The language adaptation technique used to train Carballo-bloom-1.3B is based in the used to train FLOR-1.3B, which is explained by their authors in this Medium Post. In summary, we proceeded as follows:

  1. We trained our own BPE tokenizer for galician and replaced the original FLOR-1.3B tokenizer and vocabulary with it.
  2. The embeddings corresponding to tokens that are present in both the original and the target vocabulary (matching tokens) were used for initialization.
  3. The embeddings from tokens not present in Carballo-bloom-1.3B's original vocabulary were initialized as the average of all embeddings.
  4. The model was initialized with the weights from FLOR-1.3B and with our adapted tokenizer (step 1) and embeddings (steps 2-3).
  5. The model was then trained on a galician corpus.

Training data

CorpusNÓS is a massive Galician corpus made up of 2.1B words primarily devised for training large language models. The corpus sources are varied and represent a relatively wide range of genres.

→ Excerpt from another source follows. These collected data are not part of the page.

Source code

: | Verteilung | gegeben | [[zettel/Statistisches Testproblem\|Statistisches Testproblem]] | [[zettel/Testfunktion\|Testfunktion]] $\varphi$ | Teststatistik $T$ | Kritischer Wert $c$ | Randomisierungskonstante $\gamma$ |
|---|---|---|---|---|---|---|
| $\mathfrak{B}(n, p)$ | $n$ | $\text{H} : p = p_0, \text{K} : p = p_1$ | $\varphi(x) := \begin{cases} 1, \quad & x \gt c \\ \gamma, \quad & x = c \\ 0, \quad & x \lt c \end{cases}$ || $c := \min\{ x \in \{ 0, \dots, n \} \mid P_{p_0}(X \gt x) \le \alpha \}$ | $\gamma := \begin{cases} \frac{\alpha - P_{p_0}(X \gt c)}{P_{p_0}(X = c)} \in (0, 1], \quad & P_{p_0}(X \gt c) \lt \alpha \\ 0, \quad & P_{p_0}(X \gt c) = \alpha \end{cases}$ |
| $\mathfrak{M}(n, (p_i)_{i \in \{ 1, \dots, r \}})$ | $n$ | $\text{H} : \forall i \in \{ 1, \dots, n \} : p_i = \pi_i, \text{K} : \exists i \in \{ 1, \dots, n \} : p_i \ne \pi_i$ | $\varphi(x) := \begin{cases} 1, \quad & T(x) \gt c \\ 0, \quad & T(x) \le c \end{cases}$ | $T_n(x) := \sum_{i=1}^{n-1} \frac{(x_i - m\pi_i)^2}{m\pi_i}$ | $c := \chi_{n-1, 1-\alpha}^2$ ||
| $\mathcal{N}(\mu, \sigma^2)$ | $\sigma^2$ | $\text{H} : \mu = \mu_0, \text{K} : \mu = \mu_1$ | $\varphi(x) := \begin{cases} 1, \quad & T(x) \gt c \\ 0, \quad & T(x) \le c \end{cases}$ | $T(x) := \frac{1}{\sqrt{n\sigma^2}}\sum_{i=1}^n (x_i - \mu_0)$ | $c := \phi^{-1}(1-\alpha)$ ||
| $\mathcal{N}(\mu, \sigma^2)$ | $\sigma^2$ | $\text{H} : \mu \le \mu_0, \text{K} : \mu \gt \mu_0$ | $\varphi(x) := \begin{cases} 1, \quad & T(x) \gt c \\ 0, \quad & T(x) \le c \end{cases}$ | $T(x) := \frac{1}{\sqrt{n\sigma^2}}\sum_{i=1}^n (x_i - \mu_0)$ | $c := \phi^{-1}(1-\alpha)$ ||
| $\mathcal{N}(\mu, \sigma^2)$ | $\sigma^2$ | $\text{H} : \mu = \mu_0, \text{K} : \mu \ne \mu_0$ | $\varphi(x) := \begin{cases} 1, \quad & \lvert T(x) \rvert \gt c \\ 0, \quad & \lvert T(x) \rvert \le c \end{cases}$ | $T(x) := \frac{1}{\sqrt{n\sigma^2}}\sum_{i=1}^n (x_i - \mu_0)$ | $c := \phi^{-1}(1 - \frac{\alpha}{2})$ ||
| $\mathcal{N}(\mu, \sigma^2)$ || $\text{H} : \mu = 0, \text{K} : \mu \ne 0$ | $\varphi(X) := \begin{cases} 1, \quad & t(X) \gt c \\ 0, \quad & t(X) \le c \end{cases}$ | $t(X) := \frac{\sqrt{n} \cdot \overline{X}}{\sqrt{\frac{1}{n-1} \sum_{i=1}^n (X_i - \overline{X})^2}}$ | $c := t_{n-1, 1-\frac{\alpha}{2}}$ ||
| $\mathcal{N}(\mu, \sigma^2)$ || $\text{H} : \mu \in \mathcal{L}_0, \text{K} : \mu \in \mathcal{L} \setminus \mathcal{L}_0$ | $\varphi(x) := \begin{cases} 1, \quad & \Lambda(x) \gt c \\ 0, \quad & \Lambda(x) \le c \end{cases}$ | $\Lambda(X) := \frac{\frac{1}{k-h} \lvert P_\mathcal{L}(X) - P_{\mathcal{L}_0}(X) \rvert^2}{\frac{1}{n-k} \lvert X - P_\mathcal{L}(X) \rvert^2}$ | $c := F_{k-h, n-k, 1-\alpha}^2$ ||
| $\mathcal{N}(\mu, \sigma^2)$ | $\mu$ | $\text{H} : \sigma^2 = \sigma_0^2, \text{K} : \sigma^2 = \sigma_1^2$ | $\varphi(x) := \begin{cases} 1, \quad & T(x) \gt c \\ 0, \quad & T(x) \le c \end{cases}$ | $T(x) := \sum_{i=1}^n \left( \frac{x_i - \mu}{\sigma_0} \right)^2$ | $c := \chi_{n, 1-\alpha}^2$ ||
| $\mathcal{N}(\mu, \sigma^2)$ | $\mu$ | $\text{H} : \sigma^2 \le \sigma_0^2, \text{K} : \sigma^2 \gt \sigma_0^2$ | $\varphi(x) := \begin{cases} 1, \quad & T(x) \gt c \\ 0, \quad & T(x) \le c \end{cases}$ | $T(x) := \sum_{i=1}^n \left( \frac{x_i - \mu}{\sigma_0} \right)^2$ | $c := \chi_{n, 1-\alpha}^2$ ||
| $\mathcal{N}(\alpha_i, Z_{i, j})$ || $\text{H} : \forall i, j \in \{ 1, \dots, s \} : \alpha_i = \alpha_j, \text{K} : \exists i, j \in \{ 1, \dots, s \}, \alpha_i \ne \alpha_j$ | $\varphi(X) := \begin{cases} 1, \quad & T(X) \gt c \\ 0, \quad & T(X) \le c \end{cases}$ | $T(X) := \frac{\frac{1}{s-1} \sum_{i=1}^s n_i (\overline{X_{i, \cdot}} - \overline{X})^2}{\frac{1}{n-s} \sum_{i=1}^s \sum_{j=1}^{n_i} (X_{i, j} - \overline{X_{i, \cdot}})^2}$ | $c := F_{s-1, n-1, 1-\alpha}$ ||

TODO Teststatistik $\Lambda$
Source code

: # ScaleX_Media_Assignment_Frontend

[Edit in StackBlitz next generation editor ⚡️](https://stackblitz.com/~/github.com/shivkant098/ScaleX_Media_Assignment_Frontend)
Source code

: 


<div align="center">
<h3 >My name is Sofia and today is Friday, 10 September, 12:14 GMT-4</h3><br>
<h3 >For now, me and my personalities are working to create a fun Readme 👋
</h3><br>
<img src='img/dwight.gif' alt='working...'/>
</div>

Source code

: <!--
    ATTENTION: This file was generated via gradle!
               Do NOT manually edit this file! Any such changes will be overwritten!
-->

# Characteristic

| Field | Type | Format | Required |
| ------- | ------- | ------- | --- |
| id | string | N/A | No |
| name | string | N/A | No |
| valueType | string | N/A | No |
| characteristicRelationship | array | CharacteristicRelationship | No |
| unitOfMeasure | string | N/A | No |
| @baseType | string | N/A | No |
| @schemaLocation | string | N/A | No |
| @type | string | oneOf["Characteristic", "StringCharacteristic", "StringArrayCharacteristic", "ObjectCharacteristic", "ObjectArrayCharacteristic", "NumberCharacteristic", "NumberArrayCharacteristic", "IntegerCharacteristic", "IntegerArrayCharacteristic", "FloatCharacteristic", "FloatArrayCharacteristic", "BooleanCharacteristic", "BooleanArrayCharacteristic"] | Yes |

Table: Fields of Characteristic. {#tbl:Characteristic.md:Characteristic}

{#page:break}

The corpus is structured as follows:

Subcorpus Genre Nº tokens Nº documents
Data obtained via transfer agreement Books 7,255,784 104
Research articles 2,665,351 664
Press 124,253,084 224,419
Governmental 245,897,880 654,505
Web contents 15,946,686 44,165
Encyclopedic 4,799,214 47,396
Subtotal 400,817,999 971,253
Subcorpus Genre Nº tokens Nº documents
Public data Press and blogs 153,497,883 665,265
Encyclopedic 57,164,848 184,628
Web crawls 1,384,015,664 3,366,449
Translation corpora 133,726,004 4,745,799
Subtotal 1,728,404,399 8,777,514
Total 2,129,222,398 9,748,767
Download (Zenodo) https://zenodo.org/records/10687642

Training hyperparameters

  • seed: 42
  • num_devices: 1
  • train_batch_size: 2
  • eval_batch_size: 2
  • gradient_acummulation: 4
  • optimizer: AdamW
  • betas: (0.9,0.999)
  • epsilon: 1e-08
  • weight_decay_rate: 0.1
  • scheduler: "Linear"
  • learning_rate: 5e-05
  • num_epochs: 1.2

Framework

The traininf was conducted in the Galicia Supercomputing Center (CESGA), using 1 node with 5 GPUs NVIDIA A100.

Evaluation

Model Belebele CoLA OpenBookQA Parafrases-gl PAWS-X
Carballo-Bloom 0.231±0.014 0.499±0.012 0.364±0.022 0.523±0.031 0.541±0.011
Carballo-Cerebras 0.271±0.015 0.502±0.012 0.368±0.022 0.496±0.031 0.531±0.011
Bloom-1b1 0.234±0.014 0.507±0.012 0.338±0.021 0.485±0.031 0.508±0.011
Bloom-1b7 0.218±0.014 0.500±0.012 0.338±0.021 0.539±0.031 0.539±0.011
mGPT 0.229±0.014 0.494±0.012 0.332±0.021 0.423±0.031 0.517±0.011
Flor-1.3B 0.220±0.014 0.504±0.012 0.342±0.021 0.516±0.031 0.536±0.011
Cerebras-1.3B 0.221±0.014 0.497±0.012 0.300±0.021 0.492±0.031 0.531±0.011

Additional information

Contact

For further information, please send an email to proxecto.nos@usc.gal

Funding

This model was development within the Nós Project, funded by the Ministerio para la Transformación Digital y de la Función Pública - Funded by EU NextGenerationEU within the framework of the project ILENIA with reference 2022/TL22/00215336.

How to cite this work

if you use this model, please cite this article:

Gamallo, Pablo, Pablo Rodríguez Fernández, Iria de Dios Flores, Susana Sotelo, Silvia Paniagua, José Ramom Pichel, Daniel Bardanca, Marcos Garcia (2024) "Open Generative Large Language Models for Galician", Procesamiento del Lenguaje Natural, 73, pp. 259-270. ISSN: 1135-5948.